In the Nature piece, Hugenholtz and Tyson go on to cite the emergence of next generation sequencing technologies that are already creating a deluge of data that has outstripped the computational power available to cope with it.

“Nevertheless, it’s not necessary to compare all the data to glean useful biological insights,” Hugenholtz said. “What we can capture will help steer the direction toward a relevant data subset to investigate. At least with metagenomics, we have the environmental genetic blueprints awaiting our interpretation. We are still far from capturing and characterizing the dazzling diversity of the microbial life on earth—but at least we have hit upon the gold standard for scratching the surface.”

The U.S. Department of Energy Joint Genome Institute, supported by the DOE Office of Science, unites the expertise of five national laboratories—Lawrence Berkeley, Lawrence Livermore, Los Alamos, Oak Ridge, and Pacific Northwest—along with the Stanford Human Genome Center to advance genomics in support of the DOE missions related to clean energy generation and environmental characterization and cleanup. DOE JGI’s Walnut Creek, CA, Production Genomics Facility provides integrated high-throughput sequencing and computational analysis that enable systems-based scientific approaches to these challenges.

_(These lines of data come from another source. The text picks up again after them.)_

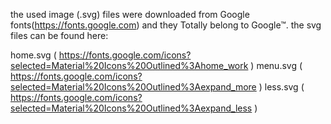 the used image (.svg) files were downloaded
from Google fonts(https://fonts.google.com)
and they Totally belong to Google™.
the svg files can be found here:

home.svg ( https://fonts.google.com/icons?selected=Material%20Icons%20Outlined%3Ahome_work )
menu.svg (  https://fonts.google.com/icons?selected=Material%20Icons%20Outlined%3Aexpand_more )
less.svg ( https://fonts.google.com/icons?selected=Material%20Icons%20Outlined%3Aexpand_less )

The Biological Data Management and Technology Center (BDMTC) at Lawrence Berkeley National Laboratory serves as a source of expertise in and provides support for data management and bioinformatics tool development projects for several organizations in the San Francisco Bay Area. The Center enables collaborating organizations to share experience, expertise, technology, and results across projects, employing industry practices in developing data management systems and bioinformatics tools, while maintaining academic high standards for the underlying data generation, interpretation, and analysis methods and algorithms.